P10.43 Martin Melchior (Institute for Data Science)
Theme: Data processing pipelines
Scheduling the Euclid Pipeline in the Ground Segment Processing Infrastructure
The science products emerging from the Euclid mission will be created by running a complex, multi-stage pipeline at different processing sites spread across Europe and the US. For deploying centrally specified pipeline processing requests to the distributed HPC infrastructures, a science-agnostic middle-ware component, the Infrastructure Abstraction Layer, is used at the different data centers. It functionally decomposes into two parts: The first part is responsible for the communication with the Euclid Archive by fetching and updating processing requests and transferring input and output data between the archive and a staging area seen by the processing nodes; the second part manages the pipeline workflow at data center level and abstracts the specific underlying systems setups at the different processing sites. The pipeline workflow is specified by a python-based dataflow framework that allows for chaining and parallelizing the processing steps. These processing steps are implemented as executables with a generic signature so that they can be translated at runtime into processing jobs.
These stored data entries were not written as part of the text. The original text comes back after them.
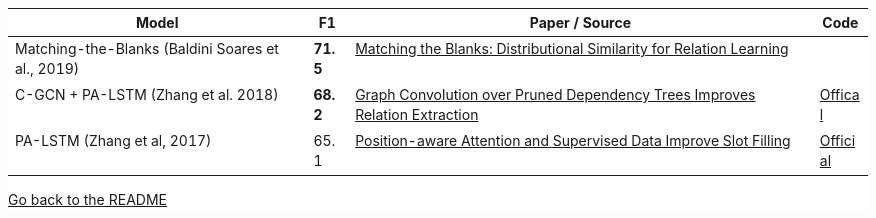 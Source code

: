 | Model                                  | F1    | Paper / Source  | Code           |
| -------------------------------------- | ----- | --------------- | -------------- |
| Matching-the-Blanks (Baldini Soares et al., 2019) | **71.5** | [Matching the Blanks: Distributional Similarity for Relation Learning](https://www.aclweb.org/anthology/P19-1279) |
| C-GCN + PA-LSTM (Zhang et al. 2018) | **68.2** | [Graph Convolution over Pruned Dependency Trees Improves Relation Extraction](http://aclweb.org/anthology/D18-1244) | [Offical](https://github.com/qipeng/gcn-over-pruned-trees) |
| PA-LSTM (Zhang et al, 2017) | 65.1 | [Position-aware Attention and Supervised Data Improve Slot Filling](http://aclweb.org/anthology/D17-1004) | [Official](https://github.com/yuhaozhang/tacred-relation) |

[Go back to the README](../README.md)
With the help of suitable agents started on the processing nodes, the pipeline jobs can be executed without passing through the queuing system; this significantly improves the efficiency and flexibility of the job submission. The Infrastructure Abstraction Layer has gone through several software development cycles. It has been successfully tested in various data processing challenges performed in the Euclid ground segment and its flexible design is proven to nicely support the various development, test and production use cases the distributed ground segment architecture needs to cope with.